Ted Carmody se persignó.
—Pobre Lizzie. ¿Tienen alguna pista buena? ¿Ha venido aquí por eso?
Puse una moneda de veinticinco centavos sobre el mostrador, cogí una barra de Snickers y le quité el envoltorio.
—Digamos tan sólo que me siento en deuda con Betty y tengo unas cuantas preguntas que hacer.
—Pregunte.
—Primero, he visto la investigación hecha por la policía de Boston sobre el ambiente de Betty y su nombre no figuraba en la relación de los interrogatorios. ¿No hablaron con usted?
Carmody me devolvió la moneda.
—La casa invita, y no hablé con la policía de Boston porque se referían a Lizzie como si se tratara de una especie de fulana. No coopero con la gente que tiene la boca sucia.
—Eso es admirable, señor Carmody. Pero, dígame, ¿qué le habría contado?
—Nada sucio, de eso puede estar bien seguro. Para mí, Lizzie era una chica soberbia. Si los policías hubieran mostrado el debido respeto hacia los muertos; eso mismo les habría dicho a ellos.
El hombre comenzaba a cansarme.
—Soy un tipo respetuoso. Imagine que hemos retrocedido en el tiempo y cuéntemelo.
Carmody no parecía demasiado familiarizado con mi estilo, así que mastiqué la barra de caramelo para calmarle un poco.
—Les habría dicho que Lizzie era una mala empleada —empezó por fin—. Y también que no me importaba que lo fuera. Atraía a los chicos igual que un imán y si no cesaba de meterse en el cine de hurtadillas para ver la película, ¿qué más me daba? Por cincuenta centavos a la hora no podía esperar que me hiciera de esclava.
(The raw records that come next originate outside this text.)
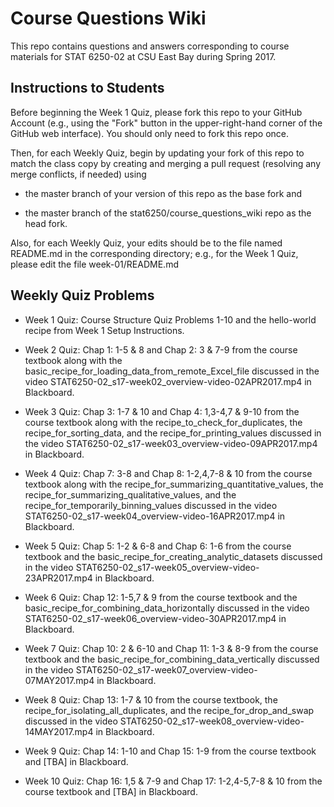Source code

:# Course Questions Wiki

This repo contains questions and answers corresponding to course materials for STAT 6250-02 at CSU East Bay during Spring 2017.

## Instructions to Students

Before beginning the Week 1 Quiz, please fork this repo to your GitHub Account (e.g., using the "Fork" button in the upper-right-hand corner of the GitHub web interface). You should only need to fork this repo once.

Then, for each Weekly Quiz, begin by updating your fork of this repo to match the class copy by creating and merging a pull request (resolving any merge conflicts, if needed) using

- the master branch of your version of this repo as the base fork and

- the master branch of the stat6250/course_questions_wiki repo as the head fork.

Also, for each Weekly Quiz, your edits should be to the file named README.md in the corresponding directory; e.g., for the Week 1 Quiz, please edit the file week-01/README.md

## Weekly Quiz Problems

- Week 1 Quiz: Course Structure Quiz Problems 1-10 and the hello-world recipe from Week 1 Setup Instructions.

- Week 2 Quiz: Chap 1: 1-5 & 8 and Chap 2: 3 & 7-9 from the course textbook along with the basic_recipe_for_loading_data_from_remote_Excel_file discussed in the video STAT6250-02_s17-week02_overview-video-02APR2017.mp4 in Blackboard.

- Week 3 Quiz: Chap 3: 1-7 & 10 and Chap 4: 1,3-4,7 & 9-10 from the course textbook along with the recipe_to_check_for_duplicates, the recipe_for_sorting_data, and the recipe_for_printing_values discussed in the video STAT6250-02_s17-week03_overview-video-09APR2017.mp4 in Blackboard.

- Week 4 Quiz: Chap 7: 3-8 and Chap 8: 1-2,4,7-8 & 10 from the course textbook along with the recipe_for_summarizing_quantitative_values, the recipe_for_summarizing_qualitative_values, and the recipe_for_temporarily_binning_values discussed in the video STAT6250-02_s17-week04_overview-video-16APR2017.mp4 in Blackboard.

- Week 5 Quiz: Chap 5: 1-2 & 6-8 and Chap 6: 1-6 from the course textbook and the basic_recipe_for_creating_analytic_datasets discussed in the video STAT6250-02_s17-week05_overview-video-23APR2017.mp4 in Blackboard.

- Week 6 Quiz: Chap 12: 1-5,7 & 9 from the course textbook and the basic_recipe_for_combining_data_horizontally discussed in the video STAT6250-02_s17-week06_overview-video-30APR2017.mp4 in Blackboard.

- Week 7 Quiz: Chap 10: 2 & 6-10 and Chap 11: 1-3 & 8-9 from the course textbook and the basic_recipe_for_combining_data_vertically discussed in the video STAT6250-02_s17-week07_overview-video-07MAY2017.mp4 in Blackboard.

- Week 8 Quiz: Chap 13: 1-7 & 10 from the course textbook, the recipe_for_isolating_all_duplicates, and the recipe_for_drop_and_swap discussed in the video STAT6250-02_s17-week08_overview-video-14MAY2017.mp4 in Blackboard.

- Week 9 Quiz: Chap 14: 1-10 and Chap 15: 1-9 from the course textbook and [TBA] in Blackboard.

- Week 10 Quiz: Chap 16: 1,5 & 7-9 and Chap 17: 1-2,4-5,7-8 & 10 from the course textbook and [TBA] in Blackboard.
—¿Y sus amigos, sus novios? —pregunté.
Carmody dio una palmada en el mostrador. Jujubees y Milk Duds cayeron en cascada.
—¡Lizzie no era de ésas! El único chico con el que la vi era ese joven ciego y yo sabía que no se trataba más que de una amistad. Oiga, ¿quiere saber la clase de chica que era Lizzie? Se lo diré. Yo tenía la costumbre de no cobrarle al ciego por escuchar la película, y Lizzie se metía en el cine con él para contarle lo que había en la pantalla. Ya sabe, se lo explicaba. ¿Le parece que las fulanas se comportan así?
Fue como si me hubieran dado un puñetazo en el corazón.
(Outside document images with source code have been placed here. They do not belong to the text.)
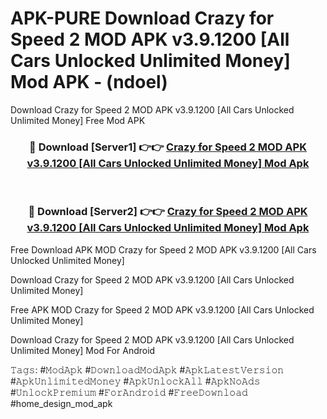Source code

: # APK-PURE Download Crazy for Speed 2 MOD APK v3.9.1200 [All Cars Unlocked Unlimited Money] Mod APK - (ndoel)
Download Crazy for Speed 2 MOD APK v3.9.1200 [All Cars Unlocked Unlimited Money] Free Mod APK

<div align="center">
<h3>🔴 Download [Server1] 👉👉 <a href="https://apk-comot.site?title=Crazy_for_Speed_2_MOD_APK_v3.9.1200_[All_Cars_Unlocked_Unlimited_Money]">Crazy for Speed 2 MOD APK v3.9.1200 [All Cars Unlocked Unlimited Money] Mod Apk</a></h3><br>

<h3>🔴 Download [Server2] 👉👉 <a href="https://apk-comot.site?title=Crazy_for_Speed_2_MOD_APK_v3.9.1200_[All_Cars_Unlocked_Unlimited_Money]">Crazy for Speed 2 MOD APK v3.9.1200 [All Cars Unlocked Unlimited Money] Mod Apk</a></h3>
</div>


Free Download APK MOD Crazy for Speed 2 MOD APK v3.9.1200 [All Cars Unlocked Unlimited Money]

Download Crazy for Speed 2 MOD APK v3.9.1200 [All Cars Unlocked Unlimited Money] 

Free APK MOD Crazy for Speed 2 MOD APK v3.9.1200 [All Cars Unlocked Unlimited Money] 

Download Crazy for Speed 2 MOD APK v3.9.1200 [All Cars Unlocked Unlimited Money] Mod For Android

𝚃𝚊𝚐𝚜: #𝙼𝚘𝚍𝙰𝚙𝚔 #𝙳𝚘𝚠𝚗𝚕𝚘𝚊𝚍𝙼𝚘𝚍𝙰𝚙𝚔 #𝙰𝚙𝚔𝙻𝚊𝚝𝚎𝚜𝚝𝚅𝚎𝚛𝚜𝚒𝚘𝚗 #𝙰𝚙𝚔𝚄𝚗𝚕𝚒𝚖𝚒𝚝𝚎𝚍𝙼𝚘𝚗𝚎𝚢 #𝙰𝚙𝚔𝚄𝚗𝚕𝚘𝚌𝚔𝙰𝚕𝚕 #𝙰𝚙𝚔𝙽𝚘𝙰𝚍𝚜 #𝚄𝚗𝚕𝚘𝚌𝚔𝙿𝚛𝚎𝚖𝚒𝚞𝚖 #𝙵𝚘𝚛𝙰𝚗𝚍𝚛𝚘𝚒𝚍 #𝙵𝚛𝚎𝚎𝙳𝚘𝚠𝚗𝚕𝚘𝚊𝚍 #home_design_mod_apk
—No, desde luego. ¿Recuerda el nombre del ciego?
—Tommy algo. Tiene una habitación encima del VFW Hall, más abajo, y si él es un asesino yo agitaré los brazos y volaré hasta Nantucket.
Le alargué la mano.
—Gracias por el caramelo, señor Carmody.
Nos estrechamos las manos.
—Si agarra al tipo que mató a Lizzie —dijo Carmody—, le compraré la fábrica que hace estas malditas cosas.
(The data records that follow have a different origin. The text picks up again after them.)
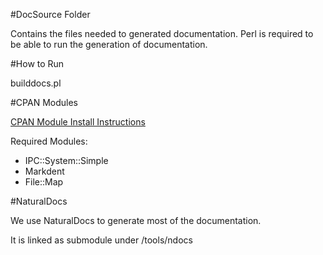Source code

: #DocSource Folder

Contains the files needed to generated documentation.   Perl is required to be able to run the generation of documentation.

#How to Run

builddocs.pl 

#CPAN Modules

[CPAN Module Install Instructions](http://www.cpan.org/modules/INSTALL.html)

Required Modules:

- IPC::System::Simple
- Markdent
- File::Map

#NaturalDocs

We use NaturalDocs to generate most of the documentation.

It is linked as submodule under /tools/ndocs



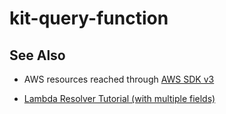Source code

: # kit-query-function

## See Also

- AWS resources reached through [AWS SDK v3](https://docs.aws.amazon.com/AWSJavaScriptSDK/v3/latest/index.html)

- [Lambda Resolver Tutorial (with multiple fields)](https://docs.aws.amazon.com/appsync/latest/devguide/tutorial-lambda-resolvers.html)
Al pronunciar las palabras, supe que ése era uno de los mejores instantes de mi vida.
—Lo agarraré.
El VFW Hall estaba al otro lado de la calle, un poco más abajo del Majestic, otro edificio de ladrillo rojo manchado de hollín. Fui hacia él pensando en Tommy el ciego como algo que debía acabar de pagarse, alguien con quien tenía que hablar para calmar a Betty y hacer que viviera cómodamente dentro de mí, pero nada más.
Subí al piso superior por una escalera lateral; al hacerlo, pasé junto a un buzón donde se leía T. GILFOYLE. Cuando pulsé el timbre, oí música; al mirar por una de las ventanas vi la más completa oscuridad. Entonces, una suave voz masculina me llegó desde el otro lado de la puerta.
—¿Sí? ¿Quién es?
—Policía de Los Ángeles, señor Gilfoyle. Es sobre Elizabeth Short.
La ventana se iluminó y la música dejó de sonar. Al abrirse la puerta, un hombre alto y algo grueso, con gafas oscuras, me hizo una seña para que entrara. Iba inmaculadamente vestido con una camisa deportiva a rayas y pantalones, pero la habitación era una pocilga, con polvo y mugre por todas partes y un ejército entero de bichos dispersándose ante la inusitada explosión de luz.
—Mi profesor de Braille me ha leído los periódicos de Los Ángeles —dijo Tommy Gilfoyle—. ¿Por qué contaban esas cosas tan horribles sobre Beth?
Probé con la diplomacia.
—Porque no la conocían igual que usted.
Tommy sonrió y se dejó caer en una maltrecha silla.
—¿Está realmente muy mal el apartamento?
El sofá aparecía cubierto de discos; aparté un puñado y me senté en él.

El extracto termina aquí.